Task description:
From the data, return each line holding the word "said".

Dataset entries:
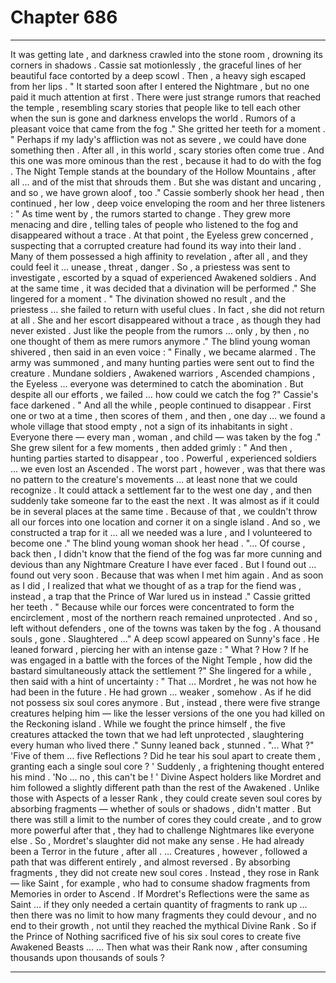 
# Chapter 686


---

It was getting late , and darkness crawled into the stone room , drowning its corners in shadows . Cassie sat motionlessly , the graceful lines of her beautiful face contorted by a deep scowl . Then , a heavy sigh escaped from her lips .
" It started soon after I entered the Nightmare , but no one paid it much attention at first . There were just strange rumors that reached the temple , resembling scary stories that people like to tell each other when the sun is gone and darkness envelops the world . Rumors of a pleasant voice that came from the fog ."
She gritted her teeth for a moment .
" Perhaps if my lady's affliction was not as severe , we could have done something then . After all , in this world , scary stories often come true . And this one was more ominous than the rest , because it had to do with the fog . The Night Temple stands at the boundary of the Hollow Mountains , after all … and of the mist that shrouds them . But she was distant and uncaring , and so , we have grown aloof , too ."
Cassie somberly shook her head , then continued , her low , deep voice enveloping the room and her three listeners :
" As time went by , the rumors started to change . They grew more menacing and dire , telling tales of people who listened to the fog and disappeared without a trace . At that point , the Eyeless grew concerned , suspecting that a corrupted creature had found its way into their land . Many of them possessed a high affinity to revelation , after all , and they could feel it ... unease , threat , danger . So , a priestess was sent to investigate , escorted by a squad of experienced Awakened soldiers . And at the same time , it was decided that a divination will be performed ."
She lingered for a moment .
" The divination showed no result , and the priestess … she failed to return with useful clues . In fact , she did not return at all . She and her escort disappeared without a trace , as though they had never existed . Just like the people from the rumors … only , by then , no one thought of them as mere rumors anymore ."
The blind young woman shivered , then said in an even voice :
" Finally , we became alarmed . The army was summoned , and many hunting parties were sent out to find the creature . Mundane soldiers , Awakened warriors , Ascended champions , the Eyeless … everyone was determined to catch the abomination . But despite all our efforts , we failed … how could we catch the fog ?"
Cassie's face darkened .
" And all the while , people continued to disappear . First one or two at a time , then scores of them , and then , one day … we found a whole village that stood empty , not a sign of its inhabitants in sight . Everyone there — every man , woman , and child — was taken by the fog ."
She grew silent for a few moments , then added grimly :
" And then , hunting parties started to disappear , too . Powerful , experienced soldiers ... we even lost an Ascended . The worst part , however , was that there was no pattern to the creature's movements … at least none that we could recognize . It could attack a settlement far to the west one day , and then suddenly take someone far to the east the next . It was almost as if it could be in several places at the same time . Because of that , we couldn't throw all our forces into one location and corner it on a single island . And so , we constructed a trap for it … all we needed was a lure , and I volunteered to become one ."
The blind young woman shook her head .
"... Of course , back then , I didn't know that the fiend of the fog was far more cunning and devious than any Nightmare Creature I have ever faced . But I found out … found out very soon . Because that was when I met him again . And as soon as I did , I realized that what we thought of as a trap for the fiend was , instead , a trap that the Prince of War lured us in instead ."
Cassie gritted her teeth .
" Because while our forces were concentrated to form the encirclement , most of the northern reach remained unprotected . And so , left without defenders , one of the towns was taken by the fog . A thousand souls , gone . Slaughtered …"
A deep scowl appeared on Sunny's face . He leaned forward , piercing her with an intense gaze :
" What ? How ? If he was engaged in a battle with the forces of the Night Temple , how did the bastard simultaneously attack the settlement ?"
She lingered for a while , then said with a hint of uncertainty :
" That … Mordret , he was not how he had been in the future . He had grown … weaker , somehow . As if he did not possess six soul cores anymore . But , instead , there were five strange creatures helping him — like the lesser versions of the one you had killed on the Reckoning island . While we fought the prince himself , the five creatures attacked the town that we had left unprotected , slaughtering every human who lived there ."
Sunny leaned back , stunned .
"... What ?"
'Five of them … five Reflections ? Did he tear his soul apart to create them , granting each a single soul core ? '
Suddenly , a frightening thought entered his mind .
'No … no , this can't be ! '
Divine Aspect holders like Mordret and him followed a slightly different path than the rest of the Awakened . Unlike those with Aspects of a lesser Rank , they could create seven soul cores by absorbing fragments — whether of souls or shadows , didn't matter . But there was still a limit to the number of cores they could create , and to grow more powerful after that , they had to challenge Nightmares like everyone else . So , Mordret's slaughter did not make any sense . He had already been a Terror in the future , after all .
… Creatures , however , followed a path that was different entirely , and almost reversed . By absorbing fragments , they did not create new soul cores . Instead , they rose in Rank — like Saint , for example , who had to consume shadow fragments from Memories in order to Ascend .
If Mordret's Reflections were the same as Saint … if they only needed a certain quantity of fragments to rank up ... then there was no limit to how many fragments they could devour , and no end to their growth , not until they reached the mythical Divine Rank .
So if the Prince of Nothing sacrificed five of his six soul cores to create five Awakened Beasts …
... Then what was their Rank now , after consuming thousands upon thousands of souls ?

---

Output for this exercise:
The blind young woman shivered , then said in an even voice :
She lingered for a while , then said with a hint of uncertainty :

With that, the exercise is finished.